▶ Aim of the exercise: Please output exactly the part of the records below that opens with the line containing "4. In order" and closes with the line containing "2. Link to your", both lines included, and nothing else.

□ □ □ □ □

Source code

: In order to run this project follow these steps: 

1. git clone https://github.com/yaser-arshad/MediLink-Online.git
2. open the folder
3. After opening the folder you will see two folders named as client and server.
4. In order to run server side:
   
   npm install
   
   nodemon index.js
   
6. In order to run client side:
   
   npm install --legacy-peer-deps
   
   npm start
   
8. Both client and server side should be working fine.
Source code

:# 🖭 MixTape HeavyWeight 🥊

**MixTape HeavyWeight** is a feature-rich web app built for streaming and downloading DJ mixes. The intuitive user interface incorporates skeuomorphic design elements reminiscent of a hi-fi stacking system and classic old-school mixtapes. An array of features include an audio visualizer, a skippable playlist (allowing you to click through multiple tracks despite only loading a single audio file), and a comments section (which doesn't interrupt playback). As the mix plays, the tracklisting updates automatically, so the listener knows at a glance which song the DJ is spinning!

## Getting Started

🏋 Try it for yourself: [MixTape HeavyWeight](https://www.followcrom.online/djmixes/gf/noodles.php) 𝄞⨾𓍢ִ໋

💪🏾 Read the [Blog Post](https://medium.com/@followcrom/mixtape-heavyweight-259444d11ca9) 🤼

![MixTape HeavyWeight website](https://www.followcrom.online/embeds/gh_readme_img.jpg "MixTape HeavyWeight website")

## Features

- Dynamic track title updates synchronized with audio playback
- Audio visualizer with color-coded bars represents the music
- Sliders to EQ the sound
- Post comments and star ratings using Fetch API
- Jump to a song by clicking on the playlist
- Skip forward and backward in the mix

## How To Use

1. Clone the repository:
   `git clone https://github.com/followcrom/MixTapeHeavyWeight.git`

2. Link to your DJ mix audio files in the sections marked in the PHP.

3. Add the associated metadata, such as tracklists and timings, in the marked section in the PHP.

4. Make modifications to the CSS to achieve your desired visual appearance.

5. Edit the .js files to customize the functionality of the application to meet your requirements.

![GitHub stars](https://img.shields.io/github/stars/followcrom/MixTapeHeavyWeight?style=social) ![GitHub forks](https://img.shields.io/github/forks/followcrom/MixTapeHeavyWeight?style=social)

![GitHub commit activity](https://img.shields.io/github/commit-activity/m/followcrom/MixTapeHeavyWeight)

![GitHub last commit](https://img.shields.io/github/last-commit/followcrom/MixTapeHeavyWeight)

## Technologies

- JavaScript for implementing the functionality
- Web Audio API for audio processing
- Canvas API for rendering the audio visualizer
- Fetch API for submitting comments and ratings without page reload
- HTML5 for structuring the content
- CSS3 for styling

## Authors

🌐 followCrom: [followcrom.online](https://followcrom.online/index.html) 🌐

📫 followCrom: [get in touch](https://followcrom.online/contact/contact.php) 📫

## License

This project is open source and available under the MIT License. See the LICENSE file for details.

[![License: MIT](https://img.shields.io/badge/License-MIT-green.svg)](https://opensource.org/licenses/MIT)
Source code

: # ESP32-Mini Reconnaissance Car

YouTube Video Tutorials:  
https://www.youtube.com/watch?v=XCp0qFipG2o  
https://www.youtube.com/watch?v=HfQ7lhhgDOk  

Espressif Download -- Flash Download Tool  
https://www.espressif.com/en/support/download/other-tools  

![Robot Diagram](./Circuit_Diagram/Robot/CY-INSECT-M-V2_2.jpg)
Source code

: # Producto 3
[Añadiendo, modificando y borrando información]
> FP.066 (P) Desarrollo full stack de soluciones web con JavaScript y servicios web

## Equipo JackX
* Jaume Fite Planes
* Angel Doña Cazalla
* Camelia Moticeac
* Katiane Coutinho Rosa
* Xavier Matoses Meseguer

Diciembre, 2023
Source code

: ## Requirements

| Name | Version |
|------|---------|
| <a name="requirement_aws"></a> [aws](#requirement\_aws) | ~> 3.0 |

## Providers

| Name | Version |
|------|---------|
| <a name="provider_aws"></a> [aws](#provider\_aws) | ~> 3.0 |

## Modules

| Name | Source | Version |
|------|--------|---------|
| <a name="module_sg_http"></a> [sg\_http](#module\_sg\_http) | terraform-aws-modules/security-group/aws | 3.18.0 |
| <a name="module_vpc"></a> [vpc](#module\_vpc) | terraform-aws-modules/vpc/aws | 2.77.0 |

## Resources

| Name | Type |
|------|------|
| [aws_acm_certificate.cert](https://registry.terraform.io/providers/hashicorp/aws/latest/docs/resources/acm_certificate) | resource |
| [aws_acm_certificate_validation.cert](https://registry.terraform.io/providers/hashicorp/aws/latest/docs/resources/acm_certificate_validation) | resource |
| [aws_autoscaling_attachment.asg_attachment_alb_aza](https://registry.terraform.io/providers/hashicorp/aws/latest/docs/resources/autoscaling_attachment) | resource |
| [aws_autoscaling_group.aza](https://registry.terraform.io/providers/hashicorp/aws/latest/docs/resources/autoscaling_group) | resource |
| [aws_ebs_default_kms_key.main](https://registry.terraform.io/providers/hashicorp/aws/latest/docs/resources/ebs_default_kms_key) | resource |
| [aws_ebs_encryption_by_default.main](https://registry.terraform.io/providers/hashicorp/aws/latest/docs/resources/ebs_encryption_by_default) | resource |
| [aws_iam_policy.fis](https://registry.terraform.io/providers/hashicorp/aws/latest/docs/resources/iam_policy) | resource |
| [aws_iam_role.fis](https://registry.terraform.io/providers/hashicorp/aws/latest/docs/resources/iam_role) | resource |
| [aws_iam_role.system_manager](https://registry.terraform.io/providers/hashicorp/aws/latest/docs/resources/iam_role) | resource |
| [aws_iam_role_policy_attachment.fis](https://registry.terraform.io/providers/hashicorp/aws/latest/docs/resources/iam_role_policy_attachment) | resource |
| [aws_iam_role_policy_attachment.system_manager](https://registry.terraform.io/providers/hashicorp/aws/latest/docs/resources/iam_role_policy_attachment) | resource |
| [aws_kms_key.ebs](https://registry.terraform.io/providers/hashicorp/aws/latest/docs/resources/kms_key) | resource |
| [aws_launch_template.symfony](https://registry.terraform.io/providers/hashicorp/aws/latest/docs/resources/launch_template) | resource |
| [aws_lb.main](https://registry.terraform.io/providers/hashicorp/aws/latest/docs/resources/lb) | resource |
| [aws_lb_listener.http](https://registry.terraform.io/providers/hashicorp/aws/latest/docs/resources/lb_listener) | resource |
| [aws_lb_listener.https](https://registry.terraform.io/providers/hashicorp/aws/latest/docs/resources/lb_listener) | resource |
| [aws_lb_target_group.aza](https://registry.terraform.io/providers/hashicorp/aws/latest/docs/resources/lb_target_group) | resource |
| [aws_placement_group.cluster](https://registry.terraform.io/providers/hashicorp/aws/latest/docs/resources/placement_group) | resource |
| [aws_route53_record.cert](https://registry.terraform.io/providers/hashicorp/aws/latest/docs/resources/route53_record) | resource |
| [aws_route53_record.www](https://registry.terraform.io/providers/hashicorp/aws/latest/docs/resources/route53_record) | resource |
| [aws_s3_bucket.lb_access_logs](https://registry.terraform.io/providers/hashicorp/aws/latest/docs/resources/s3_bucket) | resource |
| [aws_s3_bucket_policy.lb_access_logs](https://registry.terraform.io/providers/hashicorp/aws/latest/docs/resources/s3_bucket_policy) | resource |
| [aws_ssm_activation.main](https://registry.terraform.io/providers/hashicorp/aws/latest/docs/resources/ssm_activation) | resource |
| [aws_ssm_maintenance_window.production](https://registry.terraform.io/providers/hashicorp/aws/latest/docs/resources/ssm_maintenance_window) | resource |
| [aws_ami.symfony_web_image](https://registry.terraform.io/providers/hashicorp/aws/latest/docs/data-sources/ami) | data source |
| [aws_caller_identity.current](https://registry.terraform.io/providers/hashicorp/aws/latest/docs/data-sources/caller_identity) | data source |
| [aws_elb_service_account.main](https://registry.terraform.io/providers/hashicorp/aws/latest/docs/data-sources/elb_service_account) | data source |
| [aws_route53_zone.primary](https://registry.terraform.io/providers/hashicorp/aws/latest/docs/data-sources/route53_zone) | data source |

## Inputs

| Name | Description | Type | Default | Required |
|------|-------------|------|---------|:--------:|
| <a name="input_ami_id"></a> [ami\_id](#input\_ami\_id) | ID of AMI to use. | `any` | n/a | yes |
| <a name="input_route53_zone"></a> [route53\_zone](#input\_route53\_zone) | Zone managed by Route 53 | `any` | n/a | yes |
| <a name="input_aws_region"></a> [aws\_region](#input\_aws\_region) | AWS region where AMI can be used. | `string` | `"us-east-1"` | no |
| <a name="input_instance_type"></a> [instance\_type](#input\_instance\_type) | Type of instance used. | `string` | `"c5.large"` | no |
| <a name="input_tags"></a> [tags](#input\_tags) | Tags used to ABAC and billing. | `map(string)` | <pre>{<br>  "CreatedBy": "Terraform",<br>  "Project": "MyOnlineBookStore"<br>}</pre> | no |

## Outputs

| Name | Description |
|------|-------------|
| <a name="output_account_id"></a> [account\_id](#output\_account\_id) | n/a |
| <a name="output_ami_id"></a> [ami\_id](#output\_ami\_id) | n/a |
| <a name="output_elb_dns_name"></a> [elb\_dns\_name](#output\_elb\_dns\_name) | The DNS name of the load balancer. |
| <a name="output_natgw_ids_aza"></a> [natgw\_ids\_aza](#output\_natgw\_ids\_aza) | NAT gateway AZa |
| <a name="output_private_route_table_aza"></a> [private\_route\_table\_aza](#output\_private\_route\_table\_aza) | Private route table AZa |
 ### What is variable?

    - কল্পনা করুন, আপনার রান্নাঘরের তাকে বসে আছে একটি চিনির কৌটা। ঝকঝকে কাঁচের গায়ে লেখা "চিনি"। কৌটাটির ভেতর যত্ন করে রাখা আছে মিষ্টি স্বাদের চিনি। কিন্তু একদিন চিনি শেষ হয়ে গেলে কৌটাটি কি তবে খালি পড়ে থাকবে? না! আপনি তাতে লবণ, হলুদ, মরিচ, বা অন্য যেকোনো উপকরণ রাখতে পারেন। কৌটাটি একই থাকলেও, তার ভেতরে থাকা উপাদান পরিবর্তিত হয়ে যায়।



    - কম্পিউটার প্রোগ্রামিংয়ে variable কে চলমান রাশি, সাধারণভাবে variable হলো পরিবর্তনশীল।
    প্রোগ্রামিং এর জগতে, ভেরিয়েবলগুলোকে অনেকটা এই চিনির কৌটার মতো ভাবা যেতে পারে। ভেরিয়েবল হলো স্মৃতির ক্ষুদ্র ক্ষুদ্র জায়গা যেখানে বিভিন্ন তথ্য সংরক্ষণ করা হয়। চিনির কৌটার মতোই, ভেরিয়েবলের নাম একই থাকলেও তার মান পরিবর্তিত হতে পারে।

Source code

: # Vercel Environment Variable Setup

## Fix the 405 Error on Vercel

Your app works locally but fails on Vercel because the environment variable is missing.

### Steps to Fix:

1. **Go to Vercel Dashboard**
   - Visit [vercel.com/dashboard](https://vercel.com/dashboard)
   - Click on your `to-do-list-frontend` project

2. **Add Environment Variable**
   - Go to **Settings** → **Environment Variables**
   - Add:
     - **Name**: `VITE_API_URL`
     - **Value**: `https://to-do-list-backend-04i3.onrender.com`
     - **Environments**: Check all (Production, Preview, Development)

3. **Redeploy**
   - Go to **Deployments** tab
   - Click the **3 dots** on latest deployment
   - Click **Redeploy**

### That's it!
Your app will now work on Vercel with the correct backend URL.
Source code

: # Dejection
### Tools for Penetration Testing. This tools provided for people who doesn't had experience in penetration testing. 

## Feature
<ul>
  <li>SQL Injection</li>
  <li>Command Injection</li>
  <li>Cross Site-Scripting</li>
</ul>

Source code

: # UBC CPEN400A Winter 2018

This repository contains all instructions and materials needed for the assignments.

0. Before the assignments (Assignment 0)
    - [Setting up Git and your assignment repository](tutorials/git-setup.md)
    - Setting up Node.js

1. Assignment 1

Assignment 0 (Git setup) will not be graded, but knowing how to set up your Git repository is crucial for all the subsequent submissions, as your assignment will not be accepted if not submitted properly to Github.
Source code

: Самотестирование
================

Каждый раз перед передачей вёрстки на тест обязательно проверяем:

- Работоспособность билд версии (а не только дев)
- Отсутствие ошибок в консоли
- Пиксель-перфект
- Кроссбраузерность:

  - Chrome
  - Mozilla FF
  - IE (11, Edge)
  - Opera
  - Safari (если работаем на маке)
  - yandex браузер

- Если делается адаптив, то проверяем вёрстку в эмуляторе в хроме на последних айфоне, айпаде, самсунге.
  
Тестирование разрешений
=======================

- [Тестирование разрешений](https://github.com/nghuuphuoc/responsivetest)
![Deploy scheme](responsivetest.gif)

□ □ □ □ □

▶ Final answer:
4. In order to run server side:
   
   npm install
   
   nodemon index.js
   
6. In order to run client side:
   
   npm install --legacy-peer-deps
   
   npm start
   
8. Both client and server side should be working fine.
Source code

:# 🖭 MixTape HeavyWeight 🥊

**MixTape HeavyWeight** is a feature-rich web app built for streaming and downloading DJ mixes. The intuitive user interface incorporates skeuomorphic design elements reminiscent of a hi-fi stacking system and classic old-school mixtapes. An array of features include an audio visualizer, a skippable playlist (allowing you to click through multiple tracks despite only loading a single audio file), and a comments section (which doesn't interrupt playback). As the mix plays, the tracklisting updates automatically, so the listener knows at a glance which song the DJ is spinning!

## Getting Started

🏋 Try it for yourself: [MixTape HeavyWeight](https://www.followcrom.online/djmixes/gf/noodles.php) 𝄞⨾𓍢ִ໋

💪🏾 Read the [Blog Post](https://medium.com/@followcrom/mixtape-heavyweight-259444d11ca9) 🤼

![MixTape HeavyWeight website](https://www.followcrom.online/embeds/gh_readme_img.jpg "MixTape HeavyWeight website")

## Features

- Dynamic track title updates synchronized with audio playback
- Audio visualizer with color-coded bars represents the music
- Sliders to EQ the sound
- Post comments and star ratings using Fetch API
- Jump to a song by clicking on the playlist
- Skip forward and backward in the mix

## How To Use

1. Clone the repository:
   `git clone https://github.com/followcrom/MixTapeHeavyWeight.git`

2. Link to your DJ mix audio files in the sections marked in the PHP.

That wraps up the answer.